- To do:
Only lines with the word "environment" are wanted; copy each of them from the listing below.

[[ Records to use, beginning ]]

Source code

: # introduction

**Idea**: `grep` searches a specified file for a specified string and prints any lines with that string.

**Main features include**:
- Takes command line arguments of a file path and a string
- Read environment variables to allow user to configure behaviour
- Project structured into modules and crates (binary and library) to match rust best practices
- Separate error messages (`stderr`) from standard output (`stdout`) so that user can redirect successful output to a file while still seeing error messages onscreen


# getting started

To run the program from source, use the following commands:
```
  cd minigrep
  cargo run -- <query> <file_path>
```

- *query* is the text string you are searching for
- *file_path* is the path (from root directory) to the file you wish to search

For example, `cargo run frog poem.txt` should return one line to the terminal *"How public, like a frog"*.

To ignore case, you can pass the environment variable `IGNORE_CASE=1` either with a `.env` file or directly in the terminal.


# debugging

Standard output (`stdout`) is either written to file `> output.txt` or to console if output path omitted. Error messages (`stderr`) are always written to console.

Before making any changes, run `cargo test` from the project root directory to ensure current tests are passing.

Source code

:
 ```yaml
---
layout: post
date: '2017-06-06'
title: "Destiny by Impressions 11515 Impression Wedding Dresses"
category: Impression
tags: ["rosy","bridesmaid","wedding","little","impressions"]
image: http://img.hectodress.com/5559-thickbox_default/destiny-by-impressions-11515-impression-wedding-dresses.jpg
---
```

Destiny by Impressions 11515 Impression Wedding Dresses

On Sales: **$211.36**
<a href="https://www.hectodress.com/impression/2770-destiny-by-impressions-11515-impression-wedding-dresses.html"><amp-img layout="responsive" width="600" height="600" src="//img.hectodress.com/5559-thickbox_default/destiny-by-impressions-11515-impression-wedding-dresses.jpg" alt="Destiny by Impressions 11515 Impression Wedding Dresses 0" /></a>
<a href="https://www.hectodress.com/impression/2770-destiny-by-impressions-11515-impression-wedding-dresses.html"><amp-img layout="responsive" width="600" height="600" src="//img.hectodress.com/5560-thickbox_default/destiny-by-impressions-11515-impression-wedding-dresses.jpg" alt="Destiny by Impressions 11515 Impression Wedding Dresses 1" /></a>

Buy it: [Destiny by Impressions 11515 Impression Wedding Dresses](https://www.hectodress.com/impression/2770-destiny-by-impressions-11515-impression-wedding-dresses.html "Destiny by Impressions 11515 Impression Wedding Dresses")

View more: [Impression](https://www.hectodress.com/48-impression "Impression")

[[ Records to use, end ]]

- Your solution:
- Read environment variables to allow user to configure behaviour
To ignore case, you can pass the environment variable `IGNORE_CASE=1` either with a `.env` file or directly in the terminal.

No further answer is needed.